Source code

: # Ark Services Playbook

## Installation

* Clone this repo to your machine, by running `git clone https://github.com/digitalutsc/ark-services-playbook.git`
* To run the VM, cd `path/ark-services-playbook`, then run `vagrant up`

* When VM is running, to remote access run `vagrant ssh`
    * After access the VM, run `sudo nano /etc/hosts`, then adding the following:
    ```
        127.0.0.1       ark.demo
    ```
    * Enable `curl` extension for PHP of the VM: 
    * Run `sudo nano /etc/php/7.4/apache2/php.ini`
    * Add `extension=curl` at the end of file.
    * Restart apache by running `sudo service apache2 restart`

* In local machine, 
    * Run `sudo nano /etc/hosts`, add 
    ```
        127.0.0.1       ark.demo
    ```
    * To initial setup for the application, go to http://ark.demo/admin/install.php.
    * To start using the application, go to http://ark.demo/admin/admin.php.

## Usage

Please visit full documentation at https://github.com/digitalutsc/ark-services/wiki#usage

○ ○ ○ ○

→ Task:
In the entries above, which lines hold the string "demo"? Report all of them.

→ Response to this exercise:
        127.0.0.1       ark.demo
        127.0.0.1       ark.demo
    * To initial setup for the application, go to http://ark.demo/admin/install.php.
    * To start using the application, go to http://ark.demo/admin/admin.php.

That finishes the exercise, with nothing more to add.